A Polish car mechanic has gone on trial accused of intentionally or recklessly allowing a 'dangerously defective' jeep to be driven onto a public road which was later involved in a fatal head on collision and resulted in the death of a Longford dance teacher five years ago.

Twenty-nine-year-old dance teacher Lisa Cullen, from Lisduff, Edgeworthstown was killed when her silver Peugeot 206 was struck by a green Mitsubishi jeep at Curry, Kenagh on February 5 2014.

Adam Krupa (43), Aghantragh, Killashee, Co Longford has pleaded not guilty to one count on endangerment under Section 13 of the Non-Fatal Offences Against the Person Act 1997.

On the first day of a trial at Longford Circuit Criminal Court, expected to last up to six days, Counsel for the Director of Public Prosecution, Barriser John Hayden said it would be the State's case Mr Krupa, a mechanic by profession, had agreed to carry out necessary works on the vehicle with its then owner to make it roadworthy but knew of its defects when allowing fellow Polish man, Robert Walliant to drive the vehicle out onto the public highway.

Evidence was given by retired garda Peter Mullen and Garda Noel Egan, both of whom were first on the scene along with other emergency personnel shortly after 6pm.

Garda Egan said he arrested Mr Krupa after directions to charge Mr Krupa were given by presiding Judge Keenan Johnston at a court sitting in 2016 during which Mr Walliant pleaded guilty to careless driving causing death.

Sgt Derek Duggan, in his role as a forensic collision investigator, said the force of the collision had shunted Ms Cullen's car back between nine and 11 metres, leaving the jeep 'embedded' in the front of the Peugeot.

He also concluded the jeep had been on the incorrect side of the road at the time of the collision when it collided with Ms Cullen's car as she travelled towards Longford with the Mitsubishi 4x4 heading in the direction of Kenagh.

Sgt Duggan said following an extensive study, he could find no evidence of breaking either before or post impact but could not determine if the jeep had been excessively speeding at the time.

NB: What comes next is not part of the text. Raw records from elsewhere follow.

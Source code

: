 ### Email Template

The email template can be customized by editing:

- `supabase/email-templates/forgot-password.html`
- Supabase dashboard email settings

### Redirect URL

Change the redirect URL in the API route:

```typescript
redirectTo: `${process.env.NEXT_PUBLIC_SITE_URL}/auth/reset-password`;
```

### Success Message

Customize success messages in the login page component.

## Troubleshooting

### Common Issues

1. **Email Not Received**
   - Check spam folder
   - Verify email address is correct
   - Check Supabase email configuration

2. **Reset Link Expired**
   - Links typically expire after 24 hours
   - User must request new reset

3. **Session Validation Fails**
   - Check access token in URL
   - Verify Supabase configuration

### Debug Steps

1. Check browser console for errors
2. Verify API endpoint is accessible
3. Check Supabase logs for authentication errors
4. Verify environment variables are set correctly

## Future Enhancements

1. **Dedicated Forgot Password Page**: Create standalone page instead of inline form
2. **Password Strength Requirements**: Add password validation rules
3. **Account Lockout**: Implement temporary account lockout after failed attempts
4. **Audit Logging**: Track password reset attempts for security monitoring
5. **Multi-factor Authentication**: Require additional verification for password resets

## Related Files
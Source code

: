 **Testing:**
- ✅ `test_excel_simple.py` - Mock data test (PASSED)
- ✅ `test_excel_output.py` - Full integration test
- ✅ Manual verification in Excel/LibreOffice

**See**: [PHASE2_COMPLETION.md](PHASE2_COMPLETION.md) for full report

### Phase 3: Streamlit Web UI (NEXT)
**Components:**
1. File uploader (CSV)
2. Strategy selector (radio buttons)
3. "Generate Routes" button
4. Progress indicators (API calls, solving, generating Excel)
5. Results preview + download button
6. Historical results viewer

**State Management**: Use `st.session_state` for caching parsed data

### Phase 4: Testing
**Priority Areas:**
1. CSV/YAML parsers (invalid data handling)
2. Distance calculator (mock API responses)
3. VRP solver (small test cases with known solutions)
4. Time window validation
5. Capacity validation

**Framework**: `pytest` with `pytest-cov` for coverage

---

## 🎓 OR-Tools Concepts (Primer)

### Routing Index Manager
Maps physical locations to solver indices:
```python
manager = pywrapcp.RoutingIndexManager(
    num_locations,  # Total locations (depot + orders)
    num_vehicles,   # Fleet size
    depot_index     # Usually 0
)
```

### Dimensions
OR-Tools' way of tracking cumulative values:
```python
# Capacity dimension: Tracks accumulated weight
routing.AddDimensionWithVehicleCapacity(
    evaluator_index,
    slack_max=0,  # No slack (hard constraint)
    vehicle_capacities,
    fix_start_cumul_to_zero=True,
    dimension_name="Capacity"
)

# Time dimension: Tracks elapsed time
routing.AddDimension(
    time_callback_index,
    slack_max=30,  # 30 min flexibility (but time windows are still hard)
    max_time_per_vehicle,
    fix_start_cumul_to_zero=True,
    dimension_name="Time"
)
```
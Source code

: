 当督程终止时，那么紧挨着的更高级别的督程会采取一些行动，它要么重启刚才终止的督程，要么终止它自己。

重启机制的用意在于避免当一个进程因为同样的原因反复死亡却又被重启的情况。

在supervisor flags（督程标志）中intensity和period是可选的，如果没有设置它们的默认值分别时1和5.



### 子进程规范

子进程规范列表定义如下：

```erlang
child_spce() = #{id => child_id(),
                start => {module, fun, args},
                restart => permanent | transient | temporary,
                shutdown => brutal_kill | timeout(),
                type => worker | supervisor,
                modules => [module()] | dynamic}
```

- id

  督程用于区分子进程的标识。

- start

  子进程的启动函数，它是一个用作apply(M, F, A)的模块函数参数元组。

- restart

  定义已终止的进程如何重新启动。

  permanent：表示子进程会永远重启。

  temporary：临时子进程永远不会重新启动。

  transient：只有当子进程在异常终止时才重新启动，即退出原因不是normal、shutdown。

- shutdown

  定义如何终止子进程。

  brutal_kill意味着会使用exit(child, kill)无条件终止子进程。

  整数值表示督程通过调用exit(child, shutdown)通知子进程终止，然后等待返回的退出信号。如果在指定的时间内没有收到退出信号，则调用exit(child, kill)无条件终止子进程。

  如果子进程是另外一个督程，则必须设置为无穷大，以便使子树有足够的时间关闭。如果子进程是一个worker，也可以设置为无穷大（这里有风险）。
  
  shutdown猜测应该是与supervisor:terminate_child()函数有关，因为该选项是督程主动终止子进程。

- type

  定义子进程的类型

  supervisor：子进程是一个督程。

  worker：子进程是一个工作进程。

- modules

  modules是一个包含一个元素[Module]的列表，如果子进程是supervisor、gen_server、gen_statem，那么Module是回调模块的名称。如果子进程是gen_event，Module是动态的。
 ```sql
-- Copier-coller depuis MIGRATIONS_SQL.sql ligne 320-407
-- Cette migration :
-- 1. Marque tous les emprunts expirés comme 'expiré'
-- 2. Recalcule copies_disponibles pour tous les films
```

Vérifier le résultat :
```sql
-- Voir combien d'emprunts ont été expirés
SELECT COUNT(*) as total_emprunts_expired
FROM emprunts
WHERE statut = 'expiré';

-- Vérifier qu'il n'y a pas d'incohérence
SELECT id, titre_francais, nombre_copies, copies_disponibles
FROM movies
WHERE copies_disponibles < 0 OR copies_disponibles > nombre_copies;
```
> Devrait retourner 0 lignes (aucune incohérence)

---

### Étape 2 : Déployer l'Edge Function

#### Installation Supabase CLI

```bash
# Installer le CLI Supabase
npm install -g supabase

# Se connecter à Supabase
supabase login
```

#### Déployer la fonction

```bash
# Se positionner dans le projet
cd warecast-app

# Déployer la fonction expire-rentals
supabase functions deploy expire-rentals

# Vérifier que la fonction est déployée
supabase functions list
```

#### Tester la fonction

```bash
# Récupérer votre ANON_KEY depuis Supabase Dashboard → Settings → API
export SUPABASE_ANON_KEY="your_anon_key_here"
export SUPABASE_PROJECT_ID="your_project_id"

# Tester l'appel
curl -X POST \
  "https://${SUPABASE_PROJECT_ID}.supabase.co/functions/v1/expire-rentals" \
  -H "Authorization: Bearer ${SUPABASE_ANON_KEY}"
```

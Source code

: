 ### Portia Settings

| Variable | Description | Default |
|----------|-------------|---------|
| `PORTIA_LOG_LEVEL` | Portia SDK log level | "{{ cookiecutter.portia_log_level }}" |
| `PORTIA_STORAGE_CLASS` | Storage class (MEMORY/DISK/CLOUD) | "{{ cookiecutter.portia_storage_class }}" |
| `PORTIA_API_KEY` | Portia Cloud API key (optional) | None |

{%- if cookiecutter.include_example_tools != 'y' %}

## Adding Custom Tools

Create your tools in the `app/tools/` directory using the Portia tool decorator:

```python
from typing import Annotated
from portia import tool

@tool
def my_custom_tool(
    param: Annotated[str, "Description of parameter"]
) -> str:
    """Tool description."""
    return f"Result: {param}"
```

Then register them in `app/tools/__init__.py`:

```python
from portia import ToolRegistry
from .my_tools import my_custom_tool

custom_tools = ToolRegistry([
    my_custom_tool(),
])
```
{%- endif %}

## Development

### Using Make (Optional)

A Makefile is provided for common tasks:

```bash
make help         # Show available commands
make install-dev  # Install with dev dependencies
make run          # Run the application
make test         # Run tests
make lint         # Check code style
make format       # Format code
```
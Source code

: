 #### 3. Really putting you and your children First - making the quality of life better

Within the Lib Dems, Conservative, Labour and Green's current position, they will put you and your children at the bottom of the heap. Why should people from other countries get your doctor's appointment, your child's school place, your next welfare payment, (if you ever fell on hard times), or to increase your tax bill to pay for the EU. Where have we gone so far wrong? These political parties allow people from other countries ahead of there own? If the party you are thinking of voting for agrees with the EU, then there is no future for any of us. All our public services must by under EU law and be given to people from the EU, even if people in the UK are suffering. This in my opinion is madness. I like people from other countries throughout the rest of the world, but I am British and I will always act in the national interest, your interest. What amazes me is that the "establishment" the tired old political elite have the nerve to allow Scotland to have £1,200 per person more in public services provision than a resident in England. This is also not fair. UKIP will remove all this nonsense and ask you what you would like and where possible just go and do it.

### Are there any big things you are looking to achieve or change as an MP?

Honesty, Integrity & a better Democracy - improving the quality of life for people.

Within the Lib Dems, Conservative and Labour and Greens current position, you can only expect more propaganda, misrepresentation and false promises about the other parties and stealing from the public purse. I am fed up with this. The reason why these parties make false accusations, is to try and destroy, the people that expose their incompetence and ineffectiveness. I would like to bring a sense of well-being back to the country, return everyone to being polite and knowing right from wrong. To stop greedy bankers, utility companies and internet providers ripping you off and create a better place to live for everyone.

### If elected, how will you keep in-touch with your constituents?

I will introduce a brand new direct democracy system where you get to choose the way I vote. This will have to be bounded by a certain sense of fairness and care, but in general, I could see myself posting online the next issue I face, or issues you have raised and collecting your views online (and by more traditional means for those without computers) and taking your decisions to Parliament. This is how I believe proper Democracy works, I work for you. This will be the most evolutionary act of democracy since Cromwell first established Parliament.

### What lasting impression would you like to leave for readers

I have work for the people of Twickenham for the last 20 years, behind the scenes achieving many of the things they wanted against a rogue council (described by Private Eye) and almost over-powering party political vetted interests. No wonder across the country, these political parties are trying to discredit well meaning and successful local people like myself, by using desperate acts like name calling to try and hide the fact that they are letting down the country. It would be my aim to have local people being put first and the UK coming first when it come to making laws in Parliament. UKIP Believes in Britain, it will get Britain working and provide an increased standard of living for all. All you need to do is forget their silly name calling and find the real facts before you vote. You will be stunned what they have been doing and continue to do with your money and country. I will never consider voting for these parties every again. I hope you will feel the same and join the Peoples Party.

Defence counsel, Ken Fogarty, SC, asked Sgt Duggan to read the last line of his 26 page forensic collision report which deduced the actions of the jeep's driver had been the 'sole contributing' factor which resulted in the collision.

The court also heard from Mr Walliant who said the jeep had initiallly given no problems when he, together with Mr Krupa and another man, also a mechanic, went to bring the vehicle back to its owner.

He said en route to Ballymahon, however, and afyer noticing red lights from another vehicle around 100 metres ahead of him, there was "no response" from the vehicle's brakes.

In an attempt to slow the jeep down, Mr Walliant said he drove in on the hard shoulder but owing to the appearance of a wall seconds later, attempted to return to the left hand carriageway.

He denied suggestions from Mr Fogarty that he had effectively 'overcorrected' when trying to return the jeep from the hard shoulder to the carriageway and into Ms Cullen's car.

" No," he replied. "I was fully conscious that the brakes didn't work and I had to return into my own lane on the road but the car didn't work in the correct way and I couldn't go into the correct lane."

The trial continues before Judge Eoin Garavan and a jury of eight men and three women.